Mientras tanto, los otros, los destinatarios de los minutos de odio, son
reflejados como los enemigos del estado del bienestar. Afortunadamente para una
gran parte del mundo occidental los sótanos del Ministerio del Amor y la
policía del pensamiento no existen, o eso dicen los medios de comunicación del
Gran Hermano.
6.
Conclusión
No es difícil
llegar a la conclusión de que el lenguaje puede modelar el pensamiento humano.

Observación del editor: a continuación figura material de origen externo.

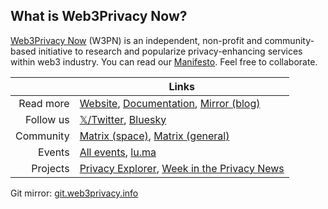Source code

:## What is Web3Privacy Now?

[Web3Privacy Now](https://web3privacy.info) (W3PN) is an independent, non-profit and community-based initiative to research and popularize privacy-enhancing services within web3 industry. You can read our [Manifesto](https://docs.web3privacy.info/manifesto). Feel free to collaborate.

| | Links |
| ---: | --- |
| Read more | [Website](http://web3privacy.info/), [Documentation](https://docs.web3privacy.info/), [Mirror (blog)](https://mirror.xyz/0x0f1F3DAf416B74DB3DE55Eb4D7513a80F4841073/) |
| Follow us | [𝕏/Twitter](http://twitter.com/web3privacy), [Bluesky](https://staging.bsky.app/profile/web3privacy.info) |
| Community | [Matrix (space)](https://matrix.to/#/#web3privacy:gwei.cz), [Matrix (general)](https://matrix.to/#/#web3privacy:matrix.org) |
| Events | [All events](https://web3privacy.info/events), [lu.ma](https://lu.ma/web3privacy) |
| Projects | [Privacy Explorer](https://explorer.web3privacy.info), [Week in the Privacy News](https://news.web3privacy.info) |

Git mirror: [git.web3privacy.info](https://git.web3privacy.info/web3privacy)
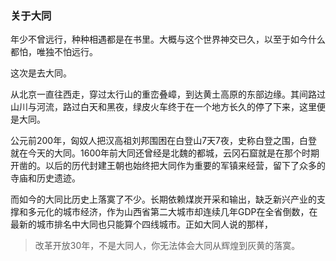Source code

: ### 关于大同
年少不曾远行，种种相遇都是在书里。大概与这个世界神交已久，以至于如今什么都怕，唯独不怕远行。   

这次是去大同。   

从北京一直往西走，穿过太行山的重峦叠嶂，到达黄土高原的东部边缘。其间路过山川与河流，路过白天和黑夜，绿皮火车终于在一个地方长久的停了下来，这里便是大同。   

公元前200年，匈奴人把汉高祖刘邦围困在白登山7天7夜，史称白登之围，白登就在今天的大同。1600年前大同还曾经是北魏的都城，云冈石窟就是在那个时期开凿的。以后的历代封建王朝也始终把大同作为重要的军镇来经营，留下了众多的寺庙和历史遗迹。   

而如今的大同比历史上落寞了不少。长期依赖煤炭开采和输出，缺乏新兴产业的支撑和多元化的城市经济，作为山西省第二大城市却连续几年GDP在全省倒数，在最新的城市排名中大同也只能算个四线城市。正如大同人说的那样，
> 改革开放30年，不是大同人，你无法体会大同从辉煌到灰黄的落寞。   

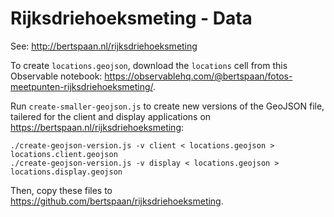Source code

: # Rijksdriehoeksmeting - Data

See: http://bertspaan.nl/rijksdriehoeksmeting

To create `locations.geojson`, download the `locations` cell from this Observable notebook: https://observablehq.com/@bertspaan/fotos-meetpunten-rijksdriehoeksmeting/.

Run `create-smaller-geojson.js` to create new versions of the GeoJSON file, tailered for the client and display applications on https://bertspaan.nl/rijksdriehoeksmeting:

    ./create-geojson-version.js -v client < locations.geojson > locations.client.geojson
    ./create-geojson-version.js -v display < locations.geojson > locations.display.geojson

Then, copy these files to https://github.com/bertspaan/rijksdriehoeksmeting.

De hecho, ya partimos con esa premisa: el lenguaje se aprende de una forma
natural y, con él, puesto que las palabras no son hechos abstractos y llevan
aparejados unos contenidos, se van asimilando ideas o conceptos, hasta que todo
el conjunto crea un pensamiento que es personal. Los debates en la lingüística
están a la orden del día y aún existen discusiones acerca de si el pensamiento
humano determina el lenguaje o si, por el contrario, el lenguaje es el que
engloba y determina lo que el ser humano piensa.
El problema
está quizás en palabras que no tienen una representación visual, como pudiera
ser el caso de libertad,
democracia,
justicia, o las referidas, como dijimos antes, a sentimientos o sensaciones.
Sin embargo, hoy no se contempla, por ejemplo, la posibilidad de que exista una
democracia que no tenga un parlamento o un congreso y, desde luego, podemos
observar cómo se intenta expandir por Oriente medio un concepto de democracia
occidental que choca con la población de esos países. Lo mismo podríamos
aplicar a una multitud de términos que tienen una consideración distinta en
cada país o incluso región y cuyo significado está determinado por los que están
posesión de las palabras. Donde tampoco tiene que haber duda alguna es al
comprobar cómo las personas terminan confluyendo sus pensamientos individuales.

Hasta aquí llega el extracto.